» **What needs to be done**: Some lines in the entries contain the word "quad". Copy all of them.

Start of Records supplied

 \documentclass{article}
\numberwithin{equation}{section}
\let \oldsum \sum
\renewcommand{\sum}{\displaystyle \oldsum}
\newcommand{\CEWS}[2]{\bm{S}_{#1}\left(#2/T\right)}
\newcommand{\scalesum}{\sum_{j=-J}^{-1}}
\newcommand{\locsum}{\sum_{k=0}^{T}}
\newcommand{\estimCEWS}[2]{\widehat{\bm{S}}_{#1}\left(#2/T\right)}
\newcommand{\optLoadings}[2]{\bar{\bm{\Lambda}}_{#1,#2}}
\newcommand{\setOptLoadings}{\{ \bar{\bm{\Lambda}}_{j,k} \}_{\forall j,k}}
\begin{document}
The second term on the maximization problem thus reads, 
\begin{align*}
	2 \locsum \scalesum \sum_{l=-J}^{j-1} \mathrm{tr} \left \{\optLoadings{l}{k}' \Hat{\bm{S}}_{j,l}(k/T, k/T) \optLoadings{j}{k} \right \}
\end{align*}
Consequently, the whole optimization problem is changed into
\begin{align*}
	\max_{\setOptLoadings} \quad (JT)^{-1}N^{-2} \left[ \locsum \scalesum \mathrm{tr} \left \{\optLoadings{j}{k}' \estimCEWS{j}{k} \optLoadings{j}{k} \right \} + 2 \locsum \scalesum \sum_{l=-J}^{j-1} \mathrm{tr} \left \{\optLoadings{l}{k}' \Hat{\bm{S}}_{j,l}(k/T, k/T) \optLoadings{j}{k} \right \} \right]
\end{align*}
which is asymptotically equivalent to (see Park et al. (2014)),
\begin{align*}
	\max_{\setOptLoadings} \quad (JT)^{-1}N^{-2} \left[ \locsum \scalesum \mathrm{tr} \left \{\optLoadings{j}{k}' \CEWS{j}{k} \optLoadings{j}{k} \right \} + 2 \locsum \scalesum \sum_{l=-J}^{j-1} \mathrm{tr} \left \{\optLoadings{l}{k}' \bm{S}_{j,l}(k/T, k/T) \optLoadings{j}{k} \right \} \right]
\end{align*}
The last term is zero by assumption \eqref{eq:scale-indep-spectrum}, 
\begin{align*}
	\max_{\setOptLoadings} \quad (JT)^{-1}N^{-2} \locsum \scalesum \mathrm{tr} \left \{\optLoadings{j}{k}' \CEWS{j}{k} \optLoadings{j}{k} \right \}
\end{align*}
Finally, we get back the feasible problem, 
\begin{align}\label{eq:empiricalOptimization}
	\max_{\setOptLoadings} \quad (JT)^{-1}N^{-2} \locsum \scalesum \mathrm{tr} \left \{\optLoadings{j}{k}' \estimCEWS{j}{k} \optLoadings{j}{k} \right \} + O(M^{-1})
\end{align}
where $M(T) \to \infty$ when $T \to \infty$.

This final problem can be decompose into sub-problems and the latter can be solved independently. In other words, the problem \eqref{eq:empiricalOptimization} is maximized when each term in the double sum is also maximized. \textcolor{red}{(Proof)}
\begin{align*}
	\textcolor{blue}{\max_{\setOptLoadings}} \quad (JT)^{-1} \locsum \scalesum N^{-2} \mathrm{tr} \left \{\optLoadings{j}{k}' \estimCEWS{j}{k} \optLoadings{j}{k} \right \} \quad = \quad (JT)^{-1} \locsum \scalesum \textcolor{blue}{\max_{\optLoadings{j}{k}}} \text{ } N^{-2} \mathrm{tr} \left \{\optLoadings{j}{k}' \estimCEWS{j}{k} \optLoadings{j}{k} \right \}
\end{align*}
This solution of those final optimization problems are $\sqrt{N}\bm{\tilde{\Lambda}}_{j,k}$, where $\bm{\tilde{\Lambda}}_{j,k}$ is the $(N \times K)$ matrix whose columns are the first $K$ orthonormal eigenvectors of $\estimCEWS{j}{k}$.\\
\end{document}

End of Records supplied

» **Solution below**:
	\max_{\setOptLoadings} \quad (JT)^{-1}N^{-2} \left[ \locsum \scalesum \mathrm{tr} \left \{\optLoadings{j}{k}' \estimCEWS{j}{k} \optLoadings{j}{k} \right \} + 2 \locsum \scalesum \sum_{l=-J}^{j-1} \mathrm{tr} \left \{\optLoadings{l}{k}' \Hat{\bm{S}}_{j,l}(k/T, k/T) \optLoadings{j}{k} \right \} \right]
	\max_{\setOptLoadings} \quad (JT)^{-1}N^{-2} \left[ \locsum \scalesum \mathrm{tr} \left \{\optLoadings{j}{k}' \CEWS{j}{k} \optLoadings{j}{k} \right \} + 2 \locsum \scalesum \sum_{l=-J}^{j-1} \mathrm{tr} \left \{\optLoadings{l}{k}' \bm{S}_{j,l}(k/T, k/T) \optLoadings{j}{k} \right \} \right]
	\max_{\setOptLoadings} \quad (JT)^{-1}N^{-2} \locsum \scalesum \mathrm{tr} \left \{\optLoadings{j}{k}' \CEWS{j}{k} \optLoadings{j}{k} \right \}
	\max_{\setOptLoadings} \quad (JT)^{-1}N^{-2} \locsum \scalesum \mathrm{tr} \left \{\optLoadings{j}{k}' \estimCEWS{j}{k} \optLoadings{j}{k} \right \} + O(M^{-1})
	\textcolor{blue}{\max_{\setOptLoadings}} \quad (JT)^{-1} \locsum \scalesum N^{-2} \mathrm{tr} \left \{\optLoadings{j}{k}' \estimCEWS{j}{k} \optLoadings{j}{k} \right \} \quad = \quad (JT)^{-1} \locsum \scalesum \textcolor{blue}{\max_{\optLoadings{j}{k}}} \text{ } N^{-2} \mathrm{tr} \left \{\optLoadings{j}{k}' \estimCEWS{j}{k} \optLoadings{j}{k} \right \}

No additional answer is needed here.